The RCNN model provides better results for the Tok-Pisin language. To ensure the effectiveness of this model for the remain target languages, we conducted further experiments using the best RCNN model. The experiential results are presented in the sixth row of Table 8. The results show that the RCNN model boosts the baseline DNN, CNN, and BRNN models with relative performance improvements of 0.67–15.15%, 0.85–6.5%, and 4.55–24.53%, respectively, for all target languages. The RCNN model outperforms the corresponding BGRU model with a relative performance improvement of 2.63%, 1.39%, and 0.16% for the Amharic, Chaha, and Kazakh languages, respectively, while it is worse than that of the BGRU model, with relative WER of 0.38–0.75% for the remaining languages. The RCNN model also outperforms the GCNN model with performance improvements of 0.63–3.22% for all target languages. This is because the recurrent connections are able to model long-term context dependencies among feature frames and the effectiveness of CNN model for low-resource languages.
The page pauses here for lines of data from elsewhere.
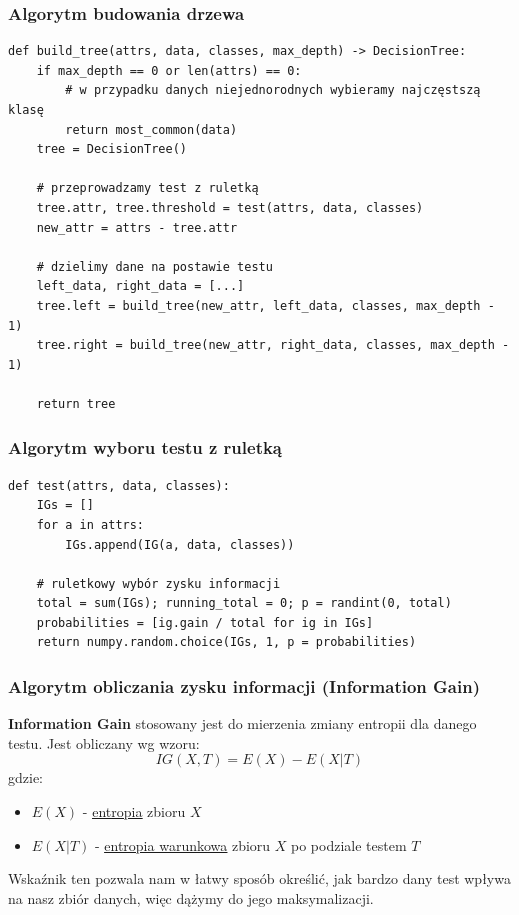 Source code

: \documentclass[11pt]{article}
\begin{document}
\subsubsection{Algorytm budowania drzewa}
\label{sec:org8d16fe2}
\begin{verbatim}
def build_tree(attrs, data, classes, max_depth) -> DecisionTree:
    if max_depth == 0 or len(attrs) == 0:
        # w przypadku danych niejednorodnych wybieramy najczęstszą klasę
        return most_common(data)
    tree = DecisionTree()
    
    # przeprowadzamy test z ruletką
    tree.attr, tree.threshold = test(attrs, data, classes)
    new_attr = attrs - tree.attr

    # dzielimy dane na postawie testu
    left_data, right_data = [...]
    tree.left = build_tree(new_attr, left_data, classes, max_depth - 1)
    tree.right = build_tree(new_attr, right_data, classes, max_depth - 1)

    return tree
\end{verbatim}
\subsubsection{Algorytm wyboru testu z ruletką}
\label{sec:orge6811b9}
\begin{verbatim}
def test(attrs, data, classes):
    IGs = []
    for a in attrs:
        IGs.append(IG(a, data, classes))

    # ruletkowy wybór zysku informacji
    total = sum(IGs); running_total = 0; p = randint(0, total)
    probabilities = [ig.gain / total for ig in IGs]
    return numpy.random.choice(IGs, 1, p = probabilities)
\end{verbatim}
\subsubsection{Algorytm obliczania zysku informacji (Information Gain)}
\label{sec:org5372fdc}
\textbf{Information Gain} stosowany jest do mierzenia zmiany entropii dla danego testu. Jest obliczany wg wzoru:
$$
IG(X,T) = E(X) - E(X|T)
$$
gdzie:
\begin{itemize}
\item $E(X)$ - \hyperref[ent]{\underline{entropia}} zbioru $X$
\item $E(X|T)$ - \hyperref[entwar]{\underline{entropia warunkowa}} zbioru $X$ po podziale testem $T$
\end{itemize}
Wskaźnik ten pozwala nam w łatwy sposób określić, jak bardzo dany test wpływa na nasz zbiór danych, więc dążymy do jego maksymalizacji.
\end{document}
4.3.3. Gated Recurrent Convolutional Neural Network Model

The network configuration of the GRCNN is described as follows. The input features for the GRCNN model were the same as those of the RCNN model: 40-dimensional Mel-scale Filterbank concatenated with 3-dimensional pitch features with first- and second-order derivatives. The context width of 11 frames was applied. Hence, the input feature map was divided into 43 bands with 33 feature maps per band. The filter length of 3 and padding of 1 were used for all GRCLs. We used max-pooling layers with pooling size of 3 and 2 over the top of first and second GRCLs, and no max-pooling layer on the top of last GRCL. The four fully connected hidden layers with 1024 dimensions were added on the top of last GRCL. An initial learning rate of 0.08 per frame and a batch size of 128 were used. The learning rate was managed as described for the RCNN model. GRCNN was trained for 15 epochs. Layer-normalization and batch-normalization were applied for GRCLs and fully connected hidden layers. A dropout rate of 0.15 was applied for all GRCL and fully connected hidden layers. Weight-decay was also used with a value of 0.0001 for preventing a model from overfitting challenge. The hyperparameters of the GRCNN model includes the number of GRCLs and the GRCL dimensions. Various numbers of GRCLs were tuned by making the GRCLs dimensions fixed to 80 (Figure 9). The results show that the optimal number of GRCLs is 3 for training the GRCNN model. Similarly, the GRCL dimensions were tuned by setting the number of GRCLs to 3, and the results are presented in Figure 10. The results demonstrate that the optimal number of dimensions for the GRCL is 80.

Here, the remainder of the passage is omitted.